Figure 2. Geographic mapping of endocrine cell lineages

Tissue array sections from Donor 2 were stained for A. Gastrin (G cells), B. Ghrelin (X cells), C. Chromogranin A (enteroendocrine cells), D. Serotonin (EC cells) and E. Somatostatin (D cells). Quantitated cell lineage numbers per core were mapped onto three dimensional stomach maps to demonstrate the distribution of cells in the stomach (left panels). The scale bars represent the range of positive cells in a core. Representative cores from the body and antrum are shown at the right of each panel with high magnification insets showing the individual cell staining pattern.

Figure 3. Geographic mapping of progenitor and oxyntic gland cell lineages

Tissue array sections were stained for A. Ki-67 (progenitor cells), B. H/K-ATPase (parietal cells), C. Mist1 (chief cells) and D. Muc6 (mucous neck cells and deep antral gland cells). Quantitated cell lineage numbers per core were mapped onto three dimensional stomach maps to demonstrate the distribution of cells in the stomach (left panels). The scale bars represent the quantitated range of positive cells in a core. Representative cores from the body and antrum are shown at the right of each panel with high magnification insets showing the individual cell staining pattern. In the antral core for MUC6 staining in D, insets show the staining for cells with mucous neck cell morphology at left and cells with deep antral gland cell morphology at right.

Figure 4. Quantitation of the distribution of cell lineages in the human stomach

To quantitate the distribution of cell lineages within the human stomachs the specimens were divided into three body regions (proximal to distal): Body 1 (B1), Body 2 (B2) and Body 3 (B3) and the antrum. The numbers of cells staining for each lineage in each zone were determined as a percentage of the total labeled cells in each stomach specimen. The percentages of labeled cells in each region were compared with ANOVA and Bonferroni’s test for significant means. *p<0.05 between the antrum and all three Body regions; **p<0.05 comparing antrum to B1 and B2; ◆p<0.05 comparing B3 with both B1 and antrum.
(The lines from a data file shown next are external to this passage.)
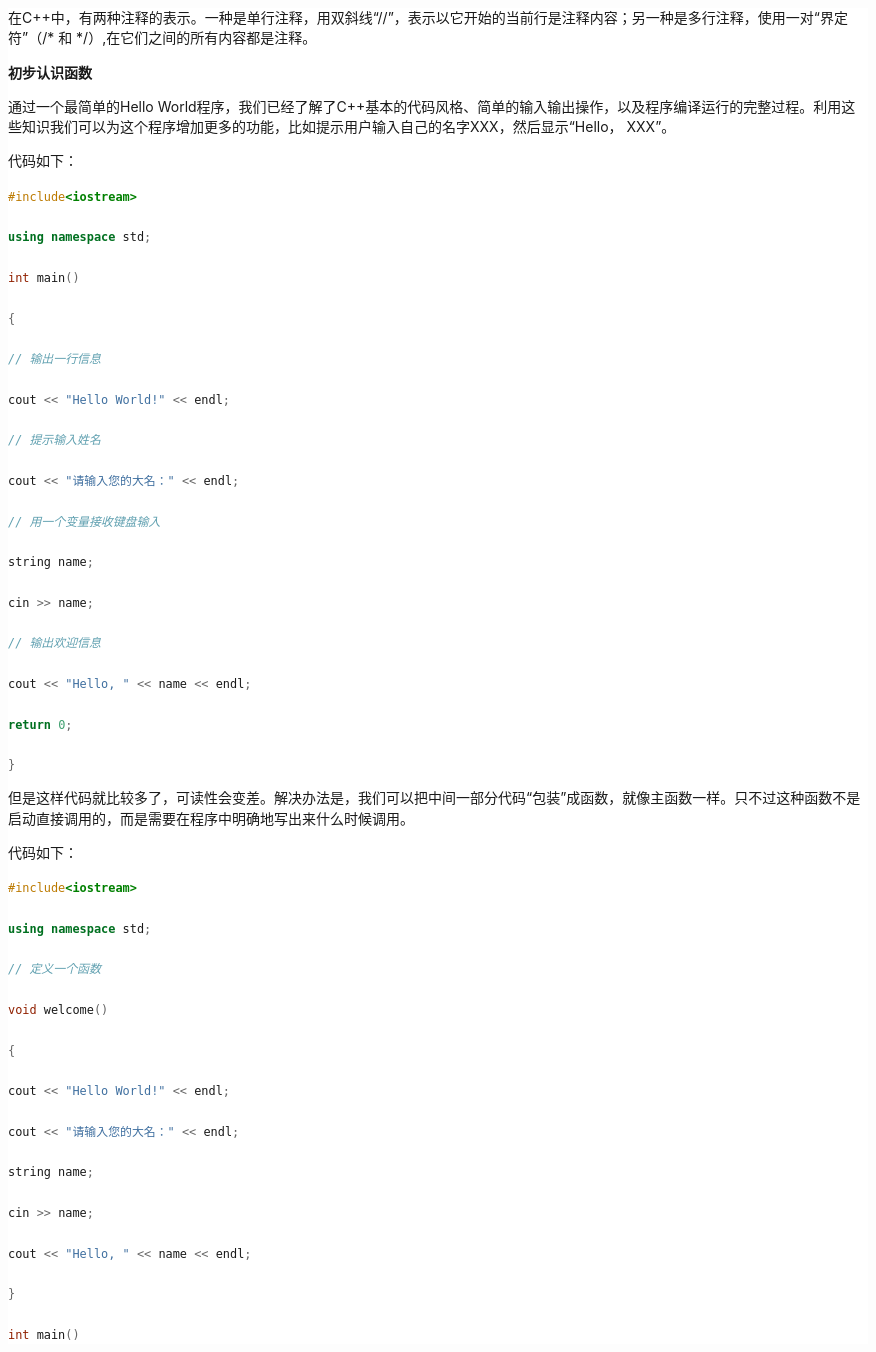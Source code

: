 在C++中，有两种注释的表示。一种是单行注释，用双斜线“//”，表示以它开始的当前行是注释内容；另一种是多行注释，使用一对“界定符”（/* 和 */）,在它们之间的所有内容都是注释。

**初步认识函数** 

通过一个最简单的Hello World程序，我们已经了解了C++基本的代码风格、简单的输入输出操作，以及程序编译运行的完整过程。利用这些知识我们可以为这个程序增加更多的功能，比如提示用户输入自己的名字XXX，然后显示“Hello， XXX”。 

代码如下：
```cpp
#include<iostream>

using namespace std;

int main()

{

// 输出一行信息 

cout << "Hello World!" << endl;

// 提示输入姓名 

cout << "请输入您的大名：" << endl;

// 用一个变量接收键盘输入 

string name;

cin >> name;

// 输出欢迎信息 

cout << "Hello, " << name << endl;

return 0;

}
```
但是这样代码就比较多了，可读性会变差。解决办法是，我们可以把中间一部分代码“包装”成函数，就像主函数一样。只不过这种函数不是启动直接调用的，而是需要在程序中明确地写出来什么时候调用。 

代码如下：
```cpp
#include<iostream>

using namespace std;

// 定义一个函数

void welcome()

{

cout << "Hello World!" << endl;

cout << "请输入您的大名：" << endl;

string name;

cin >> name;

cout << "Hello, " << name << endl;

}

int main()
```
All bars represent the mean ± SEM.

Figure 5. Immunofluorescence staining for parietal cells in human antrum

Paraffin sections of human gastric antrum were immunostained for H/K-ATPase (parietal cells, green) and gastrin (G cells, red). P120 (grey scale) immunostaining was used for lateral membrane staining and DAPI (blue) was used for nuclear staining. Dotted boxes in panel A indicate regions enlarged in B-D. Three populations of glands were observed in the human antrum: B) oxyntic glands with parietal cells but not gastrin cells, C) mixed glands with both parietal cells and gastrin cells and D) antral-type glands with gastrin cells. Scale bars are as indicated. E. Tracings of glands in 13 serial sections. Glands morphologies were defined as “gastrin” or “mixed” based on triple labeling with antibodies against gastrin (red), H/K-ATPase (green) and p120 (blue). The color-coding for traced gland units was as follows: Red, orange, and green –antral-type glands lacking parietal cells, pink and yellow – mixed-type glands with both parietal cells and gastrin cells, light blue and blue – incompletely mapped glands.
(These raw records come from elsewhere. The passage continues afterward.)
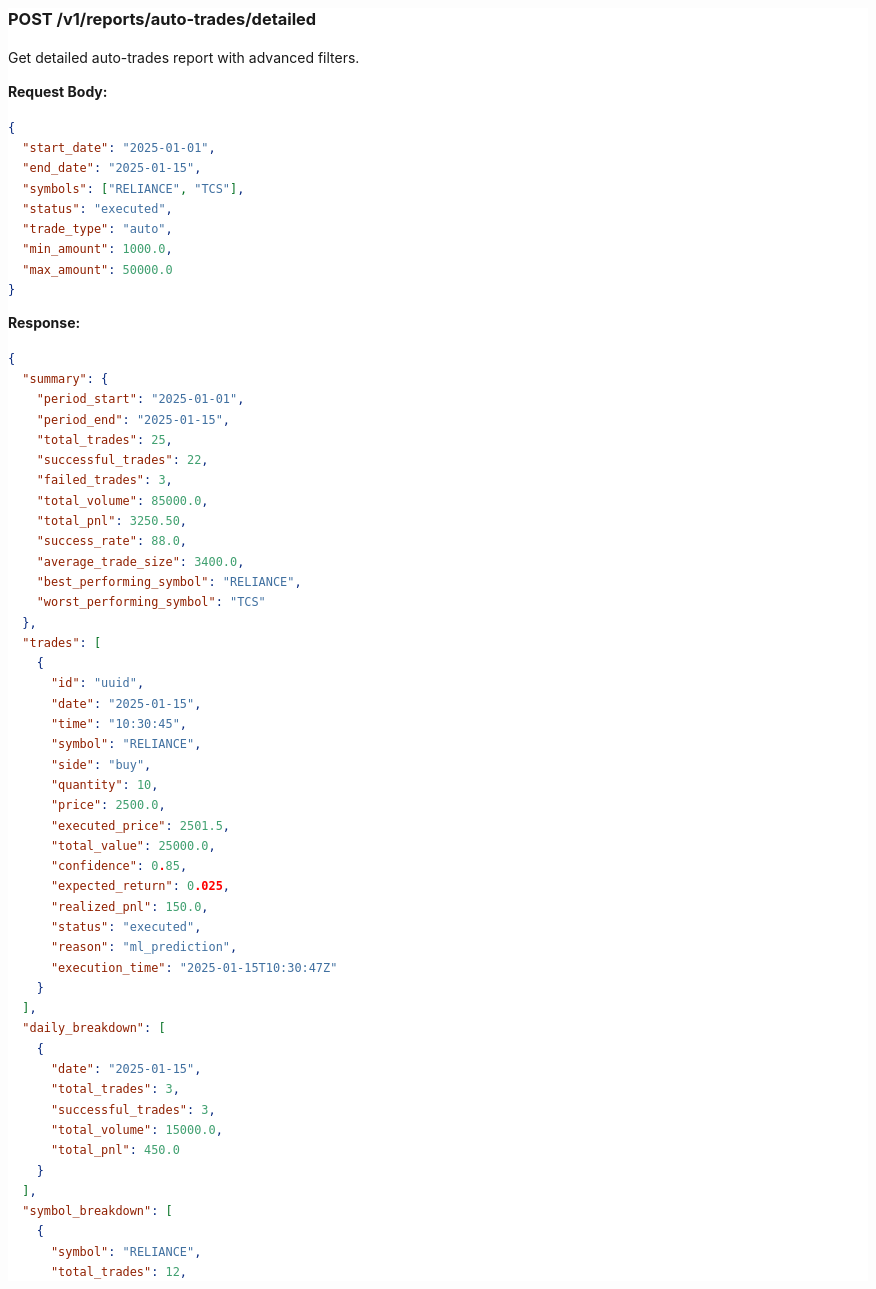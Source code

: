 ### POST /v1/reports/auto-trades/detailed
Get detailed auto-trades report with advanced filters.

**Request Body:**
```json
{
  "start_date": "2025-01-01",
  "end_date": "2025-01-15",
  "symbols": ["RELIANCE", "TCS"],
  "status": "executed",
  "trade_type": "auto",
  "min_amount": 1000.0,
  "max_amount": 50000.0
}
```

**Response:**
```json
{
  "summary": {
    "period_start": "2025-01-01",
    "period_end": "2025-01-15",
    "total_trades": 25,
    "successful_trades": 22,
    "failed_trades": 3,
    "total_volume": 85000.0,
    "total_pnl": 3250.50,
    "success_rate": 88.0,
    "average_trade_size": 3400.0,
    "best_performing_symbol": "RELIANCE",
    "worst_performing_symbol": "TCS"
  },
  "trades": [
    {
      "id": "uuid",
      "date": "2025-01-15",
      "time": "10:30:45",
      "symbol": "RELIANCE",
      "side": "buy",
      "quantity": 10,
      "price": 2500.0,
      "executed_price": 2501.5,
      "total_value": 25000.0,
      "confidence": 0.85,
      "expected_return": 0.025,
      "realized_pnl": 150.0,
      "status": "executed",
      "reason": "ml_prediction",
      "execution_time": "2025-01-15T10:30:47Z"
    }
  ],
  "daily_breakdown": [
    {
      "date": "2025-01-15",
      "total_trades": 3,
      "successful_trades": 3,
      "total_volume": 15000.0,
      "total_pnl": 450.0
    }
  ],
  "symbol_breakdown": [
    {
      "symbol": "RELIANCE",
      "total_trades": 12,
```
Figure 6. Characterization of gastric glands in human antrum

Paraffin sections of human gastric antrum were immunostained for TFF2 (A), Mist1 (B) or Pdx1 (C) with both gastrin and H/K-ATPase. DAPI was used for nuclear staining. In panel A, the mucous neck cells (white arrow) and the deep antral mucous cells (yellow arrow) were immunostained for TFF2. In panel B, gastrin-expressing G cells were co-localized with Pdx1 (white arrow), however, H/K-ATPase-expressing parietal cells were not co-labeled with Pdx1 (yellow arrow). Dotted boxes depict regions enlarged. Scale bars are as indicated.

Figure 7. A new model of the heterogeneous types of human antral glands

Analysis of the composition of gastric cells in human antrum indicates the existence of three types of glands: 1) the Antral oxyntic gland, 2) the Antral mixed gland and 3) the gastrin cell-containing Antral gland. The oxyntic gland represents the typical gland type present in the body of human stomach (shown at left) and contains more parietal cells than the antral oxyntic gland and a less prominent foveolar region.